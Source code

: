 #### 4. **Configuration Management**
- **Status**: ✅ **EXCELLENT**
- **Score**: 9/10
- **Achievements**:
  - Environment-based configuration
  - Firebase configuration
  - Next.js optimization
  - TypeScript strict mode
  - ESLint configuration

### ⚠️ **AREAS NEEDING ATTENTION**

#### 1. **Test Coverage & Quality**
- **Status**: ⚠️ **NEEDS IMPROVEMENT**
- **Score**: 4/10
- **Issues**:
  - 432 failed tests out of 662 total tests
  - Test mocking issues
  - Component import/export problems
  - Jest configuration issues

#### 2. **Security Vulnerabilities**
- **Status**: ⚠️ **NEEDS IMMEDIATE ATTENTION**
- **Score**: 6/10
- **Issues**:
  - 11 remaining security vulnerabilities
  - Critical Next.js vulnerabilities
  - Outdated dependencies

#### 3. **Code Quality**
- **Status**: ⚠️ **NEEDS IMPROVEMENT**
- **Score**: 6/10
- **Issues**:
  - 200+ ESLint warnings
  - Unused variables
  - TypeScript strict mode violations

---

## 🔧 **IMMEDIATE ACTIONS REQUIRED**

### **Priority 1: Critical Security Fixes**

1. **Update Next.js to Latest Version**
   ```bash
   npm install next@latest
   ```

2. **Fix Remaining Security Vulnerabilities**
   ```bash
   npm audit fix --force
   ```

--

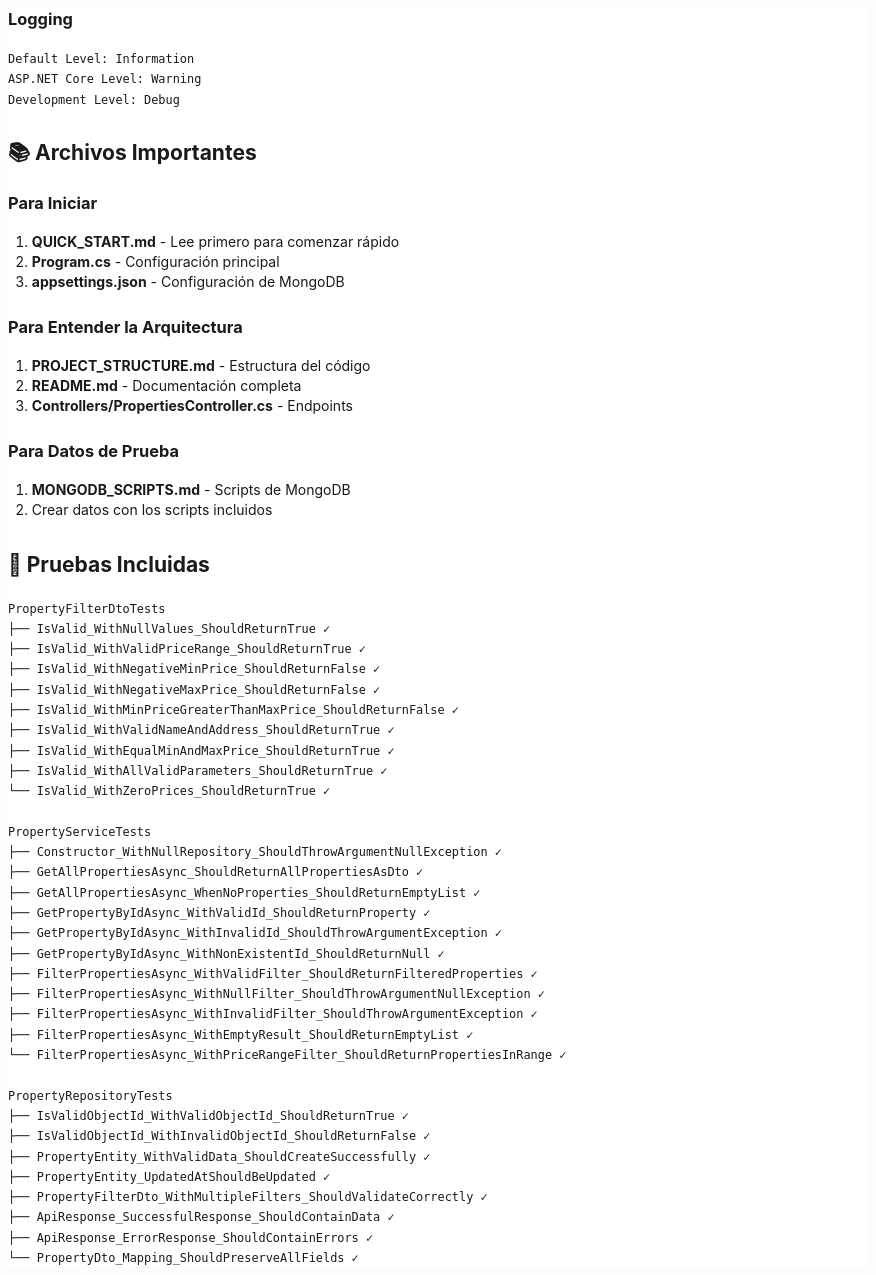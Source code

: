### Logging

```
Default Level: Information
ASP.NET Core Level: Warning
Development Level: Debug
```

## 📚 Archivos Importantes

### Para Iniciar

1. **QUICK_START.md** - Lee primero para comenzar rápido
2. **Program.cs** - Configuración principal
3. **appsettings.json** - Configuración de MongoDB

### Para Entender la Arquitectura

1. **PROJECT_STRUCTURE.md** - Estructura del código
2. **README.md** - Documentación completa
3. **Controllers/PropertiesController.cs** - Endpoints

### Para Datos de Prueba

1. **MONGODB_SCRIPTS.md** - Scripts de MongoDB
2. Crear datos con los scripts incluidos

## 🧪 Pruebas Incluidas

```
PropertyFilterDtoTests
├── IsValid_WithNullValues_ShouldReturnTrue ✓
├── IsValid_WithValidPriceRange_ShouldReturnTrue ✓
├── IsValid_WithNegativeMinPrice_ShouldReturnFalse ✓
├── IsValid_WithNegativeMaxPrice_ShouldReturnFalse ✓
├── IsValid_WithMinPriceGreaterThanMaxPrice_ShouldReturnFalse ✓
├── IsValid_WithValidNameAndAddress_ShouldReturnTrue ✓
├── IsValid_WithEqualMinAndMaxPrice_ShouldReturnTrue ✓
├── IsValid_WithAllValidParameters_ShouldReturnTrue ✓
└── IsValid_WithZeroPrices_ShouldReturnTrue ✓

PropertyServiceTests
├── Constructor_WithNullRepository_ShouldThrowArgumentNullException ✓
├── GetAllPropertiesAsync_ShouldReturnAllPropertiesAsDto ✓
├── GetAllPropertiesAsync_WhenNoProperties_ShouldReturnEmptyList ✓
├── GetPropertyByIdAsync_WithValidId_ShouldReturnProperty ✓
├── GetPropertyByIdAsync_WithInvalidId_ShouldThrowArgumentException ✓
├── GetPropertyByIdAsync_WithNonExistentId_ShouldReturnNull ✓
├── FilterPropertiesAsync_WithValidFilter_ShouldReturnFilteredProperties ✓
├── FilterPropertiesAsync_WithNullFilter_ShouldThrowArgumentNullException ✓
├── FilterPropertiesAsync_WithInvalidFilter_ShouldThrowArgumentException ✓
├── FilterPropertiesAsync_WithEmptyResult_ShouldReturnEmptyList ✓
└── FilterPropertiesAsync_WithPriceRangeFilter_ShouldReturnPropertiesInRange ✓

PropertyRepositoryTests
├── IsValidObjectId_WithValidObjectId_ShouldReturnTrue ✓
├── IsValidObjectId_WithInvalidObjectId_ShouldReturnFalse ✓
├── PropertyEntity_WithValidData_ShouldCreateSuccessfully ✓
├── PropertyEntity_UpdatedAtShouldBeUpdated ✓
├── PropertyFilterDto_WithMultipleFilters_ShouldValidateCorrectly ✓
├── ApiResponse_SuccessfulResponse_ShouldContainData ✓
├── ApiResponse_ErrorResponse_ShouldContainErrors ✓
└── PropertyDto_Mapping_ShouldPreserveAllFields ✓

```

---

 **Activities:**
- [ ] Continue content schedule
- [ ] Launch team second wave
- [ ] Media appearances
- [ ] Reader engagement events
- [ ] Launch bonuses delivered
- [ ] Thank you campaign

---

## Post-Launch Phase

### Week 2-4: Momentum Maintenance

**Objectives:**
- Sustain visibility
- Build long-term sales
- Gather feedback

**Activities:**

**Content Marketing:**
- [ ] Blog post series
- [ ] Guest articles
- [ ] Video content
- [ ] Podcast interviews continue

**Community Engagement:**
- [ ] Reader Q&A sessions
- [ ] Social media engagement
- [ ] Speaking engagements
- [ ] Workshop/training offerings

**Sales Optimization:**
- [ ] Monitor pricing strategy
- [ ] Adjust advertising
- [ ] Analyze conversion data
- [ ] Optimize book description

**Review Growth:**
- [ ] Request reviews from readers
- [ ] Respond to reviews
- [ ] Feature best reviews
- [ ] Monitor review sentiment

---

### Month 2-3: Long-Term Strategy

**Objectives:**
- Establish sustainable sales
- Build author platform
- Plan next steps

- [What to produce]: Restate word for word the entries above, starting at the line with "4. **Configuration Management**" and ending at the line with "- Critical Next.js vulnerabilities", inclusive, and no others.

- [Task solution]:
: #### 4. **Configuration Management**
- **Status**: ✅ **EXCELLENT**
- **Score**: 9/10
- **Achievements**:
  - Environment-based configuration
  - Firebase configuration
  - Next.js optimization
  - TypeScript strict mode
  - ESLint configuration

### ⚠️ **AREAS NEEDING ATTENTION**

#### 1. **Test Coverage & Quality**
- **Status**: ⚠️ **NEEDS IMPROVEMENT**
- **Score**: 4/10
- **Issues**:
  - 432 failed tests out of 662 total tests
  - Test mocking issues
  - Component import/export problems
  - Jest configuration issues

#### 2. **Security Vulnerabilities**
- **Status**: ⚠️ **NEEDS IMMEDIATE ATTENTION**
- **Score**: 6/10
- **Issues**:
  - 11 remaining security vulnerabilities
  - Critical Next.js vulnerabilities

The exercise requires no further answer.